**ABOUT THIS TASK**: Write out the data that follows exactly, keeping every picture out.

■ ■ ■ ■ ■ ■ ■

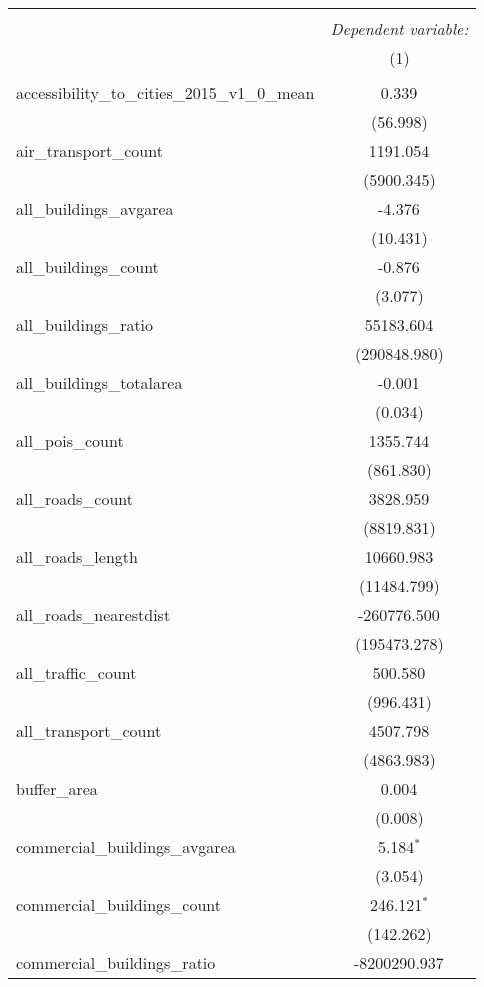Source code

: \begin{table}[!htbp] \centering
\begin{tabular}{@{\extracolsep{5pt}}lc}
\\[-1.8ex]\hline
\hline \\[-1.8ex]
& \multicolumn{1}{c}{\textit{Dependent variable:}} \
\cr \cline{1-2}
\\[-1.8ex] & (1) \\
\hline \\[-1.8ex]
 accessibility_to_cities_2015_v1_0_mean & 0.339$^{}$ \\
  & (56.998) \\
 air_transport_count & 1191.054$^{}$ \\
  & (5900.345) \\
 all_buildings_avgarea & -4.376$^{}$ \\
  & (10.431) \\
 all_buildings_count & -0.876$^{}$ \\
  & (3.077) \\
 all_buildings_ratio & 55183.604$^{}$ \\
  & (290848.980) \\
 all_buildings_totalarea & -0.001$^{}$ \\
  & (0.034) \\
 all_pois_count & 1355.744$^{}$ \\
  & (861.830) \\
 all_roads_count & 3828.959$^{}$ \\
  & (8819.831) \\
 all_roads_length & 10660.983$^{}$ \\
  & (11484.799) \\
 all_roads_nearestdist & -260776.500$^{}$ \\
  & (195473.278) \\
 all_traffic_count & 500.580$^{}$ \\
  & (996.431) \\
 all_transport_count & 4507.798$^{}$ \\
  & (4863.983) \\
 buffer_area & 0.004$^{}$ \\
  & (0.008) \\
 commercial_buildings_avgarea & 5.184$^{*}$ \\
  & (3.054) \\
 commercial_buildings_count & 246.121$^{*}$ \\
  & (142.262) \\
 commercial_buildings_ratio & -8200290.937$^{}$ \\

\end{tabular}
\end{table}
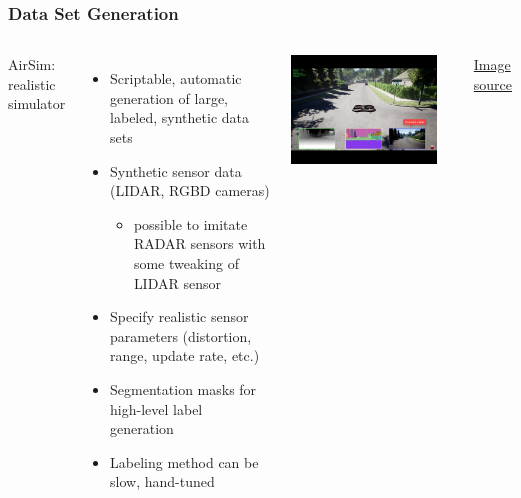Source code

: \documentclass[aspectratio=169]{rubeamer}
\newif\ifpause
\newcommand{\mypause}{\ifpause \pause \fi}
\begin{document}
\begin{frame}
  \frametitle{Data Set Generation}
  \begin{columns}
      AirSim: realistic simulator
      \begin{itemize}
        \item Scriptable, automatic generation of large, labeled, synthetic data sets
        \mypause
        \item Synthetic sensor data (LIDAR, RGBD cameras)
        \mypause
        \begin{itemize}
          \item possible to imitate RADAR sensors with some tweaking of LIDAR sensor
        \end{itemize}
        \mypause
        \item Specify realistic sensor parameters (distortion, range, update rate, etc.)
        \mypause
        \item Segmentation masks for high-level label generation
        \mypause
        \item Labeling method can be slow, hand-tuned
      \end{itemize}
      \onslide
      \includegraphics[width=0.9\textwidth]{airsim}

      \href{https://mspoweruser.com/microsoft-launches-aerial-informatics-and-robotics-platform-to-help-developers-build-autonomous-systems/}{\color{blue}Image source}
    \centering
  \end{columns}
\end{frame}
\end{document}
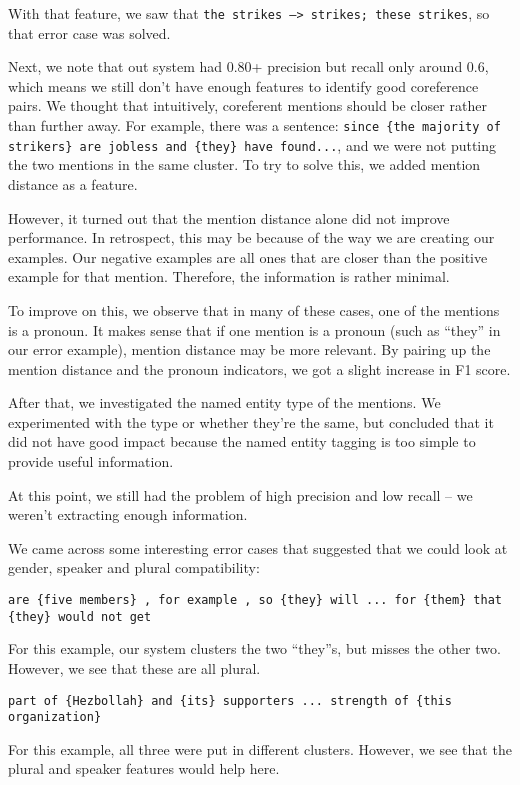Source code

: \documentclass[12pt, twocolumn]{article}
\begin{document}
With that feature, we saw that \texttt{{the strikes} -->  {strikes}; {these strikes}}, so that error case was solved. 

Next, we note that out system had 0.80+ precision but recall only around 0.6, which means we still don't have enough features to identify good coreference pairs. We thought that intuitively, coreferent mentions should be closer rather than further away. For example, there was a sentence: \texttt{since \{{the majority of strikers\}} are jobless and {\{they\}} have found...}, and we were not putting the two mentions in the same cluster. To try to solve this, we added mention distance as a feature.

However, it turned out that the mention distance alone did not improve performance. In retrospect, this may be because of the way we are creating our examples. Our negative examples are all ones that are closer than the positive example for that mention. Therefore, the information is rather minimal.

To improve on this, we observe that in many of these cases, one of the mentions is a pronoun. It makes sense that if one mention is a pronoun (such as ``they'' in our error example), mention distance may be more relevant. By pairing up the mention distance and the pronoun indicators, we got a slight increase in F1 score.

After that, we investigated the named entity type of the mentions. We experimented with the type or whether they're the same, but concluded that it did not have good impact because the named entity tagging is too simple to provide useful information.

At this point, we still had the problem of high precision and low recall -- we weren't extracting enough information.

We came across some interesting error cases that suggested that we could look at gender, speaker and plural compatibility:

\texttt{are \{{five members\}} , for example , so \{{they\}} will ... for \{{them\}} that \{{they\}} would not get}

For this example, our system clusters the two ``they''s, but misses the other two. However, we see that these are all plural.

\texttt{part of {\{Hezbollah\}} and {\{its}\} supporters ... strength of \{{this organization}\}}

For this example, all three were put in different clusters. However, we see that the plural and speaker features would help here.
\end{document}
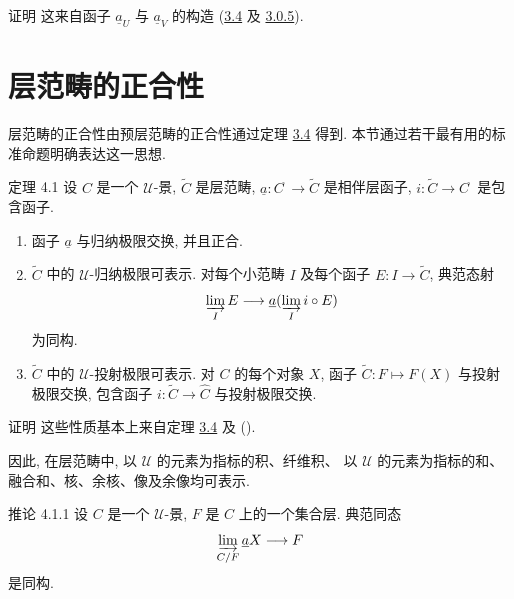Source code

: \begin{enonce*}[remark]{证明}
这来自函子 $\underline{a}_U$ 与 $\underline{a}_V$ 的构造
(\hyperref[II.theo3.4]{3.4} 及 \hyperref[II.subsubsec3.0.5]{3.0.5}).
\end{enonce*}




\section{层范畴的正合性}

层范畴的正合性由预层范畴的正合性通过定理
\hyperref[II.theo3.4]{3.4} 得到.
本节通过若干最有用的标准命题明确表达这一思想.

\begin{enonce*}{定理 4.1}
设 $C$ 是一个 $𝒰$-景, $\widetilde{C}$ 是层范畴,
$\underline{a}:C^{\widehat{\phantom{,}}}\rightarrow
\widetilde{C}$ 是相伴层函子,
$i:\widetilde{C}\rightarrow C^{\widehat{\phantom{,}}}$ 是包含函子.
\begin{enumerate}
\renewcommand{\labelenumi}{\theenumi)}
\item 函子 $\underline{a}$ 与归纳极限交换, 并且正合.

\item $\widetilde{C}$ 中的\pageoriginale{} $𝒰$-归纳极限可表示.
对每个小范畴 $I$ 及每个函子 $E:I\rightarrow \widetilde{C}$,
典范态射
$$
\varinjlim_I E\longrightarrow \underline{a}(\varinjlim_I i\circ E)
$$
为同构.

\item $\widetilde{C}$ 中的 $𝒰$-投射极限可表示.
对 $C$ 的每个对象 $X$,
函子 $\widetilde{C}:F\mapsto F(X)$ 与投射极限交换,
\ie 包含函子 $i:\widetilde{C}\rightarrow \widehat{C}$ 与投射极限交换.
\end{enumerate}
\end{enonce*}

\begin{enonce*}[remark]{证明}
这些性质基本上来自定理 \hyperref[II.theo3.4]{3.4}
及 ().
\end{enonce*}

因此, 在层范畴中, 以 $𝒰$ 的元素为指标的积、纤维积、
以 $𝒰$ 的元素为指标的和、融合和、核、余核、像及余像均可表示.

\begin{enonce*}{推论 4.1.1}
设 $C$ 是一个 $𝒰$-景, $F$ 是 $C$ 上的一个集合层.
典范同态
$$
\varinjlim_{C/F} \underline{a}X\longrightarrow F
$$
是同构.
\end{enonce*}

■ ■ ■ ■ ■ ■ ■

**TASK ANSWER**:
Source code

: \begin{table}[!htbp] \centering
\begin{tabular}{@{\extracolsep{5pt}}lc}
\\[-1.8ex]\hline
\hline \\[-1.8ex]
& \multicolumn{1}{c}{\textit{Dependent variable:}} \
\cr \cline{1-2}
\\[-1.8ex] & (1) \\
\hline \\[-1.8ex]
 accessibility_to_cities_2015_v1_0_mean & 0.339$^{}$ \\
  & (56.998) \\
 air_transport_count & 1191.054$^{}$ \\
  & (5900.345) \\
 all_buildings_avgarea & -4.376$^{}$ \\
  & (10.431) \\
 all_buildings_count & -0.876$^{}$ \\
  & (3.077) \\
 all_buildings_ratio & 55183.604$^{}$ \\
  & (290848.980) \\
 all_buildings_totalarea & -0.001$^{}$ \\
  & (0.034) \\
 all_pois_count & 1355.744$^{}$ \\
  & (861.830) \\
 all_roads_count & 3828.959$^{}$ \\
  & (8819.831) \\
 all_roads_length & 10660.983$^{}$ \\
  & (11484.799) \\
 all_roads_nearestdist & -260776.500$^{}$ \\
  & (195473.278) \\
 all_traffic_count & 500.580$^{}$ \\
  & (996.431) \\
 all_transport_count & 4507.798$^{}$ \\
  & (4863.983) \\
 buffer_area & 0.004$^{}$ \\
  & (0.008) \\
 commercial_buildings_avgarea & 5.184$^{*}$ \\
  & (3.054) \\
 commercial_buildings_count & 246.121$^{*}$ \\
  & (142.262) \\
 commercial_buildings_ratio & -8200290.937$^{}$ \\

\end{tabular}
\end{table}
Source code

: \documentclass[aspectratio=169]{rubeamer}
\newif\ifpause
\newcommand{\mypause}{\ifpause \pause \fi}
\begin{document}
\begin{frame}
  \frametitle{Data Set Generation}
  \begin{columns}
      AirSim: realistic simulator
      \begin{itemize}
        \item Scriptable, automatic generation of large, labeled, synthetic data sets
        \mypause
        \item Synthetic sensor data (LIDAR, RGBD cameras)
        \mypause
        \begin{itemize}
          \item possible to imitate RADAR sensors with some tweaking of LIDAR sensor
        \end{itemize}
        \mypause
        \item Specify realistic sensor parameters (distortion, range, update rate, etc.)
        \mypause
        \item Segmentation masks for high-level label generation
        \mypause
        \item Labeling method can be slow, hand-tuned
      \end{itemize}
      \onslide
      \includegraphics[width=0.9\textwidth]{airsim}

      \href{https://mspoweruser.com/microsoft-launches-aerial-informatics-and-robotics-platform-to-help-developers-build-autonomous-systems/}{\color{blue}Image source}
    \centering
  \end{columns}
\end{frame}
\end{document}
Source code

: \documentclass[12pt, twocolumn]{article}
\begin{document}
With that feature, we saw that \texttt{{the strikes} -->  {strikes}; {these strikes}}, so that error case was solved. 

Next, we note that out system had 0.80+ precision but recall only around 0.6, which means we still don't have enough features to identify good coreference pairs. We thought that intuitively, coreferent mentions should be closer rather than further away. For example, there was a sentence: \texttt{since \{{the majority of strikers\}} are jobless and {\{they\}} have found...}, and we were not putting the two mentions in the same cluster. To try to solve this, we added mention distance as a feature.

However, it turned out that the mention distance alone did not improve performance. In retrospect, this may be because of the way we are creating our examples. Our negative examples are all ones that are closer than the positive example for that mention. Therefore, the information is rather minimal.

To improve on this, we observe that in many of these cases, one of the mentions is a pronoun. It makes sense that if one mention is a pronoun (such as ``they'' in our error example), mention distance may be more relevant. By pairing up the mention distance and the pronoun indicators, we got a slight increase in F1 score.

After that, we investigated the named entity type of the mentions. We experimented with the type or whether they're the same, but concluded that it did not have good impact because the named entity tagging is too simple to provide useful information.

At this point, we still had the problem of high precision and low recall -- we weren't extracting enough information.

We came across some interesting error cases that suggested that we could look at gender, speaker and plural compatibility:

\texttt{are \{{five members\}} , for example , so \{{they\}} will ... for \{{them\}} that \{{they\}} would not get}

For this example, our system clusters the two ``they''s, but misses the other two. However, we see that these are all plural.

\texttt{part of {\{Hezbollah\}} and {\{its}\} supporters ... strength of \{{this organization}\}}

For this example, all three were put in different clusters. However, we see that the plural and speaker features would help here.
\end{document}
Source code

: \begin{enonce*}[remark]{证明}
这来自函子 $\underline{a}_U$ 与 $\underline{a}_V$ 的构造
(\hyperref[II.theo3.4]{3.4} 及 \hyperref[II.subsubsec3.0.5]{3.0.5}).
\end{enonce*}




\section{层范畴的正合性}

层范畴的正合性由预层范畴的正合性通过定理
\hyperref[II.theo3.4]{3.4} 得到.
本节通过若干最有用的标准命题明确表达这一思想.

\begin{enonce*}{定理 4.1}
设 $C$ 是一个 $𝒰$-景, $\widetilde{C}$ 是层范畴,
$\underline{a}:C^{\widehat{\phantom{,}}}\rightarrow
\widetilde{C}$ 是相伴层函子,
$i:\widetilde{C}\rightarrow C^{\widehat{\phantom{,}}}$ 是包含函子.
\begin{enumerate}
\renewcommand{\labelenumi}{\theenumi)}
\item 函子 $\underline{a}$ 与归纳极限交换, 并且正合.

\item $\widetilde{C}$ 中的\pageoriginale{} $𝒰$-归纳极限可表示.
对每个小范畴 $I$ 及每个函子 $E:I\rightarrow \widetilde{C}$,
典范态射
$$
\varinjlim_I E\longrightarrow \underline{a}(\varinjlim_I i\circ E)
$$
为同构.

\item $\widetilde{C}$ 中的 $𝒰$-投射极限可表示.
对 $C$ 的每个对象 $X$,
函子 $\widetilde{C}:F\mapsto F(X)$ 与投射极限交换,
\ie 包含函子 $i:\widetilde{C}\rightarrow \widehat{C}$ 与投射极限交换.
\end{enumerate}
\end{enonce*}

\begin{enonce*}[remark]{证明}
这些性质基本上来自定理 \hyperref[II.theo3.4]{3.4}
及 ().
\end{enonce*}

因此, 在层范畴中, 以 $𝒰$ 的元素为指标的积、纤维积、
以 $𝒰$ 的元素为指标的和、融合和、核、余核、像及余像均可表示.

\begin{enonce*}{推论 4.1.1}
设 $C$ 是一个 $𝒰$-景, $F$ 是 $C$ 上的一个集合层.
典范同态
$$
\varinjlim_{C/F} \underline{a}X\longrightarrow F
$$
是同构.
\end{enonce*}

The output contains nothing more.